Only lines that contain the word "utiliser" are to be returned from the data below.

*** Begin section ***

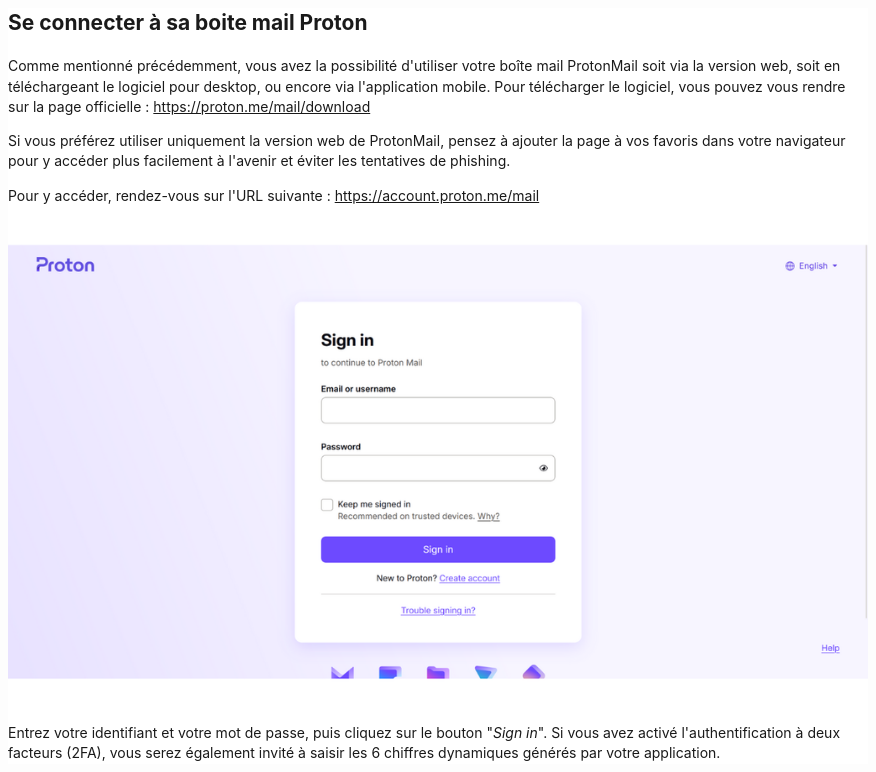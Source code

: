## Se connecter à sa boite mail Proton

Comme mentionné précédemment, vous avez la possibilité d'utiliser votre boîte mail ProtonMail soit via la version web, soit en téléchargeant le logiciel pour desktop, ou encore via l'application mobile. Pour télécharger le logiciel, vous pouvez vous rendre sur la page officielle : https://proton.me/mail/download

Si vous préférez utiliser uniquement la version web de ProtonMail, pensez à ajouter la page à vos favoris dans votre navigateur pour y accéder plus facilement à l'avenir et éviter les tentatives de phishing.

Pour y accéder, rendez-vous sur l'URL suivante : https://account.proton.me/mail

![proton](assets/notext/46.webp)

Entrez votre identifiant et votre mot de passe, puis cliquez sur le bouton "*Sign in*". Si vous avez activé l'authentification à deux facteurs (2FA), vous serez également invité à saisir les 6 chiffres dynamiques générés par votre application.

*** End section ***

*Task answer:*
Comme mentionné précédemment, vous avez la possibilité d'utiliser votre boîte mail ProtonMail soit via la version web, soit en téléchargeant le logiciel pour desktop, ou encore via l'application mobile. Pour télécharger le logiciel, vous pouvez vous rendre sur la page officielle : https://proton.me/mail/download
Si vous préférez utiliser uniquement la version web de ProtonMail, pensez à ajouter la page à vos favoris dans votre navigateur pour y accéder plus facilement à l'avenir et éviter les tentatives de phishing.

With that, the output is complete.